(Records from a data source)
= = =

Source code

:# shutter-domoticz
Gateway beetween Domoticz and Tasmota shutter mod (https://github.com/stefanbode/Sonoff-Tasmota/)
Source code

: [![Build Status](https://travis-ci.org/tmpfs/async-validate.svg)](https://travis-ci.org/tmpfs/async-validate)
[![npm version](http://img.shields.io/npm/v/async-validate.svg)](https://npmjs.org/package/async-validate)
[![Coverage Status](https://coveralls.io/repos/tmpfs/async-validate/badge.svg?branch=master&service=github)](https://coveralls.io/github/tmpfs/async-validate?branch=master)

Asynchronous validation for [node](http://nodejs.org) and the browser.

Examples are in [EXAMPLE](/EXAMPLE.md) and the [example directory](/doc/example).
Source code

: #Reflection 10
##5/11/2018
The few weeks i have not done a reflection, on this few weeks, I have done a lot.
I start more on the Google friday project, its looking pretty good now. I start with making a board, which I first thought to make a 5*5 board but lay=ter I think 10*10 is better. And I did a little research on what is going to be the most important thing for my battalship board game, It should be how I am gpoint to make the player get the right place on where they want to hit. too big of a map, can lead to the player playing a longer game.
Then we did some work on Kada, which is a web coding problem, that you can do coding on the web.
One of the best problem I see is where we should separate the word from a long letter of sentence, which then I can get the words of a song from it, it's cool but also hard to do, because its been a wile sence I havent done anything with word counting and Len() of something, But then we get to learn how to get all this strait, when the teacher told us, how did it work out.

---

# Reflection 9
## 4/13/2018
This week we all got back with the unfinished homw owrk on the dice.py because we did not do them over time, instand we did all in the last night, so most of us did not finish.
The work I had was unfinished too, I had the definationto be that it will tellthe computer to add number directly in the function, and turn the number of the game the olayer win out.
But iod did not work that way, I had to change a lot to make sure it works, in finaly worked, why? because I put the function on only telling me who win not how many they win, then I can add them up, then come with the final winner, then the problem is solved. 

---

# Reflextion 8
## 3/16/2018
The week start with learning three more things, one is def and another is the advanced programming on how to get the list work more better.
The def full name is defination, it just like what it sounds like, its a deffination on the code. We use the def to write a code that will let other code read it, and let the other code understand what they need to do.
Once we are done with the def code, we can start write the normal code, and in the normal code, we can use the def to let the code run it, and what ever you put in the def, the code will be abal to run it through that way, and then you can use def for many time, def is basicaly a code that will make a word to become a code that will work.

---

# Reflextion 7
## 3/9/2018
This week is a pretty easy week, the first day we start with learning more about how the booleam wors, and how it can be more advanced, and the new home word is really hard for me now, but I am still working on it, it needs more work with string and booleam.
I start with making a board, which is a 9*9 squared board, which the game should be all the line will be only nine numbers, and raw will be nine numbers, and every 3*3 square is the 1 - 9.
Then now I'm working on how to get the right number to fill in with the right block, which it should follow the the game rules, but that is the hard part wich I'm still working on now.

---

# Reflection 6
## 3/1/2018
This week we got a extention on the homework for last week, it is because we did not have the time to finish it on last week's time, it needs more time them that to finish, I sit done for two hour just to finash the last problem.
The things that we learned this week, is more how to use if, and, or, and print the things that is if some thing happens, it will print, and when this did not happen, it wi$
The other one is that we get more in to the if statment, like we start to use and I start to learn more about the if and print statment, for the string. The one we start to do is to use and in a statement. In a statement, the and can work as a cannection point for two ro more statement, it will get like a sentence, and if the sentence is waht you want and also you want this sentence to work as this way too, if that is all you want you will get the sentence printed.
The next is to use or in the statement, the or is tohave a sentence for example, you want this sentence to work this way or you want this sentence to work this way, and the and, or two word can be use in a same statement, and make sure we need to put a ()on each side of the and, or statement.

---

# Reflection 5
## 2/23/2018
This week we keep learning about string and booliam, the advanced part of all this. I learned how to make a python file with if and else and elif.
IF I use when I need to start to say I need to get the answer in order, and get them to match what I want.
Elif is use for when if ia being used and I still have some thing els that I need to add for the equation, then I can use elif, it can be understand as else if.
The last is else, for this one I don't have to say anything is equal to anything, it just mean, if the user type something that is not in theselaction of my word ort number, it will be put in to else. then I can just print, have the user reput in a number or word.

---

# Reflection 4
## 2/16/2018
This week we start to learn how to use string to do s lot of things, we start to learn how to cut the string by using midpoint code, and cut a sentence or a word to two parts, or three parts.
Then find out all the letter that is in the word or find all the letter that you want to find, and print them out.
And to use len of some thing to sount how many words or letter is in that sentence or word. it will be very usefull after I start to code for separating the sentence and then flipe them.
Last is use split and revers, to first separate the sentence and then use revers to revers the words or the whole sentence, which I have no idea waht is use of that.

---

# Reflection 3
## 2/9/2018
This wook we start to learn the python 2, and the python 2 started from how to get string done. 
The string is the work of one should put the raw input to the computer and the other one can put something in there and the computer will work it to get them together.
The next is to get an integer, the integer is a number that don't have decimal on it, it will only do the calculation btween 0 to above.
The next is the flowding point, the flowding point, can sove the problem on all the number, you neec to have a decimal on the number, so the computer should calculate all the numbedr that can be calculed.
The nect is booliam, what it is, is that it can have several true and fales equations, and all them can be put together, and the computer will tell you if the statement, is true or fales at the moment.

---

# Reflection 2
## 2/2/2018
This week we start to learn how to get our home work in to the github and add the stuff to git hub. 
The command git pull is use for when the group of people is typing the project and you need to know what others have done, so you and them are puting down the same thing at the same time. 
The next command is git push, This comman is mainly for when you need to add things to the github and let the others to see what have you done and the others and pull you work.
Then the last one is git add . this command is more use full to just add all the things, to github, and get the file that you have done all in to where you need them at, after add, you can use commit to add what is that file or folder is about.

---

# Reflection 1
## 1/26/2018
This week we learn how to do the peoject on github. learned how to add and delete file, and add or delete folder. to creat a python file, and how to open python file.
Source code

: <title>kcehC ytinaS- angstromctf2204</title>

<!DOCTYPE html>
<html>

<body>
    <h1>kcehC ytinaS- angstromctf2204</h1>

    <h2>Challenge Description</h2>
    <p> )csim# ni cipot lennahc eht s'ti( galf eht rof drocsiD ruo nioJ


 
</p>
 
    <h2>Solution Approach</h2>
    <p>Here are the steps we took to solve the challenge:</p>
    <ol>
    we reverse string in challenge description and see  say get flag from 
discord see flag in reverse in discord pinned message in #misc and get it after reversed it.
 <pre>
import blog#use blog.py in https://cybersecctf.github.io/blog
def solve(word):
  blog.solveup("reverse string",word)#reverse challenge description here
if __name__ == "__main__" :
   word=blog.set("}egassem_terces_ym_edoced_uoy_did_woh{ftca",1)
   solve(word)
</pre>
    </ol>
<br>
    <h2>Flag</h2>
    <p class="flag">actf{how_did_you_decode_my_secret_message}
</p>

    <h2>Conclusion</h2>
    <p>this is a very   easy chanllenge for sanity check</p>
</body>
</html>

= = =

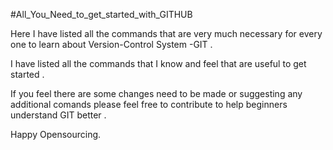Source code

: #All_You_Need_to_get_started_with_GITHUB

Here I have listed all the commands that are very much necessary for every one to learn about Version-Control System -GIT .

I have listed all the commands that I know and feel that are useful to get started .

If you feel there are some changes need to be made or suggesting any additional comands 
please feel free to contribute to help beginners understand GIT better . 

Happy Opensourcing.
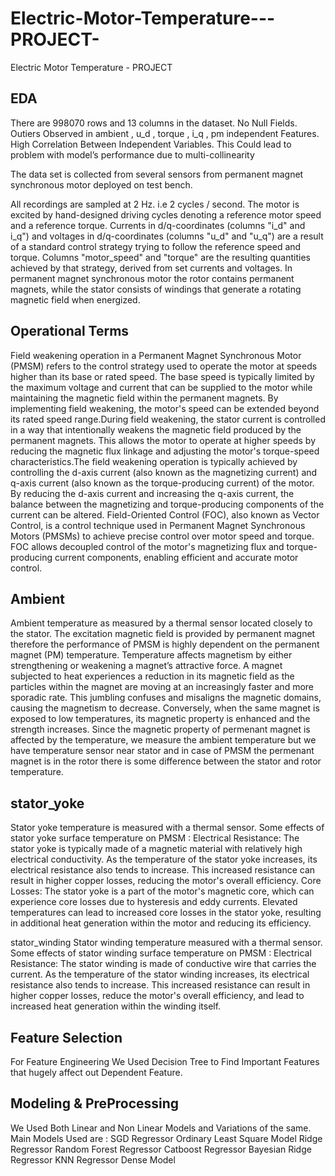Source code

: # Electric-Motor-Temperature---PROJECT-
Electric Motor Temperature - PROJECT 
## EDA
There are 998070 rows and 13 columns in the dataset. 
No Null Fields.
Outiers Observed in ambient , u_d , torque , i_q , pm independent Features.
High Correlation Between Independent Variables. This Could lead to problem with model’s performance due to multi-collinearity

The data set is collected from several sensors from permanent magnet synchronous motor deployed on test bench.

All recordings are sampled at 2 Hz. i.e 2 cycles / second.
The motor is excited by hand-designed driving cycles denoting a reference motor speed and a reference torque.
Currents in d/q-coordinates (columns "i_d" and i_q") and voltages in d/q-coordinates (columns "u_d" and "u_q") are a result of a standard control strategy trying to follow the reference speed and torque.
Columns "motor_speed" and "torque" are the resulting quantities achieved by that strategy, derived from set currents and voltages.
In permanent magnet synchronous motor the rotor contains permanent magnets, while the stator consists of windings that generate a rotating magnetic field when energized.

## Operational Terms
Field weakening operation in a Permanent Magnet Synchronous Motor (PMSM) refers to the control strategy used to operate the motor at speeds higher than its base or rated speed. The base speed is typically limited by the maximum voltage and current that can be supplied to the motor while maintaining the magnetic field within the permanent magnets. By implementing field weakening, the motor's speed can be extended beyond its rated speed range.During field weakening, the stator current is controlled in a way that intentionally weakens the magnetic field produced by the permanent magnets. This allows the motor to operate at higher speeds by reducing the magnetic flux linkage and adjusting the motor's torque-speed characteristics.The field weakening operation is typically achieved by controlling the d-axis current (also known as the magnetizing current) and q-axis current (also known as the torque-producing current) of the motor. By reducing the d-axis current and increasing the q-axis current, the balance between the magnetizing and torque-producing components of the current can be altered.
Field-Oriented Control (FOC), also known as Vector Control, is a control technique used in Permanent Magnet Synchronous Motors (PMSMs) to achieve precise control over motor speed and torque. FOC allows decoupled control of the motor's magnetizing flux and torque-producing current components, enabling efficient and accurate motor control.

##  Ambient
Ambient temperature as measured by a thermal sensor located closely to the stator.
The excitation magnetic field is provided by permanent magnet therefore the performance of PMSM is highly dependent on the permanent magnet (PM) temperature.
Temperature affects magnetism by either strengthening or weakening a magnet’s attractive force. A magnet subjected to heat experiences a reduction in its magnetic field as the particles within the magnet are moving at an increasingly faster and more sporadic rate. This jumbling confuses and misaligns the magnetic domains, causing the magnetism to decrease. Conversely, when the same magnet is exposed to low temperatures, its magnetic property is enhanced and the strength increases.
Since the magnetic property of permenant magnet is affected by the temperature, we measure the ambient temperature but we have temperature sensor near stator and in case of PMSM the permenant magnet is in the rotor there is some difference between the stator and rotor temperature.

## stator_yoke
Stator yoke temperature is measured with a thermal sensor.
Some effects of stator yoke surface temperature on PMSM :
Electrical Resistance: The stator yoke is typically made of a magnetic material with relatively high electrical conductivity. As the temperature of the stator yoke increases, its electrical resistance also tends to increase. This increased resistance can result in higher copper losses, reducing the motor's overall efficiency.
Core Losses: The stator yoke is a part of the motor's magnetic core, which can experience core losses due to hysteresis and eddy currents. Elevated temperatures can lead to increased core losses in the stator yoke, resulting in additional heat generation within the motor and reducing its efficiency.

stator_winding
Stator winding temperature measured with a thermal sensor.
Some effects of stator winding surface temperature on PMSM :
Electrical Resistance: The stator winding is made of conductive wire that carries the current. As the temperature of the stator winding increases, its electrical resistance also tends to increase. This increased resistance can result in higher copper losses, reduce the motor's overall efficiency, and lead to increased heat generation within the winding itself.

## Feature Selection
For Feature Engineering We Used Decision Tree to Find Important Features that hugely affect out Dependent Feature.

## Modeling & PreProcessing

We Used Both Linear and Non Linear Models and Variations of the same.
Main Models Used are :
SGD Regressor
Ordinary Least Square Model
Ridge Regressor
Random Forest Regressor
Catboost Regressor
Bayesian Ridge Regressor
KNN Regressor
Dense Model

= = =

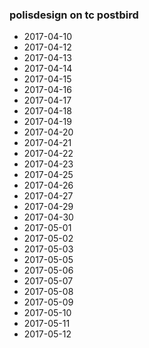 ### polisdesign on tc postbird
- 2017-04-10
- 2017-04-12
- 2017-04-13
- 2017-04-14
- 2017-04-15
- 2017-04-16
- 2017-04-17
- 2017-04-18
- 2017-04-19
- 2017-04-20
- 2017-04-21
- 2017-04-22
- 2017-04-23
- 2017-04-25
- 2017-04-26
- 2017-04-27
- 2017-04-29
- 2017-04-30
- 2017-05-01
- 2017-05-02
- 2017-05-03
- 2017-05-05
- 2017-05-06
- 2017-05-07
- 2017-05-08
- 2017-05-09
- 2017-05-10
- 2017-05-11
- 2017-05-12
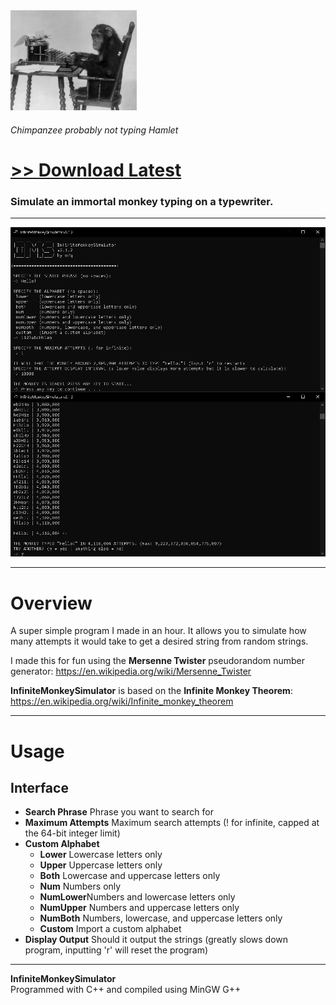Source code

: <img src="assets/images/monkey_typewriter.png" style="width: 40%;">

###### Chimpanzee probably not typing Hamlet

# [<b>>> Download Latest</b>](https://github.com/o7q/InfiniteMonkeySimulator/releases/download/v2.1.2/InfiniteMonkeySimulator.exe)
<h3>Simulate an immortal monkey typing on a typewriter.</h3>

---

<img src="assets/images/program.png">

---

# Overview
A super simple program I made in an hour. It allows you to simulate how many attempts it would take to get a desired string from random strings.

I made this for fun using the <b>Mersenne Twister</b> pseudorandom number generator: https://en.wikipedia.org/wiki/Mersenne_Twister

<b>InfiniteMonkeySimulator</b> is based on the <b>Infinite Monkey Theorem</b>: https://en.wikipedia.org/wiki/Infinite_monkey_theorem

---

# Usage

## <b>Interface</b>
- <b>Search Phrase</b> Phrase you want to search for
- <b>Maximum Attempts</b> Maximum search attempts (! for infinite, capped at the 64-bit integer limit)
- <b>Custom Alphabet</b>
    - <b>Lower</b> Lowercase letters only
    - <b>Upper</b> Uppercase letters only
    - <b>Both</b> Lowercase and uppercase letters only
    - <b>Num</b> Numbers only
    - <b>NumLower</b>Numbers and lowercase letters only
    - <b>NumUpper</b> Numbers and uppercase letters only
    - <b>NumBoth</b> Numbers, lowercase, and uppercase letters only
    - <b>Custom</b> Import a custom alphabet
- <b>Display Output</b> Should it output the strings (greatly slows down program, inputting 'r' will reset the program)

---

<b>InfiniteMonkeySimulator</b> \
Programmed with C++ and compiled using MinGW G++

= = =

Gather all lines with the string "Resistance" from the data.

**SOLVED PROBLEM:**
Electrical Resistance: The stator yoke is typically made of a magnetic material with relatively high electrical conductivity. As the temperature of the stator yoke increases, its electrical resistance also tends to increase. This increased resistance can result in higher copper losses, reducing the motor's overall efficiency.
Electrical Resistance: The stator winding is made of conductive wire that carries the current. As the temperature of the stator winding increases, its electrical resistance also tends to increase. This increased resistance can result in higher copper losses, reduce the motor's overall efficiency, and lead to increased heat generation within the winding itself.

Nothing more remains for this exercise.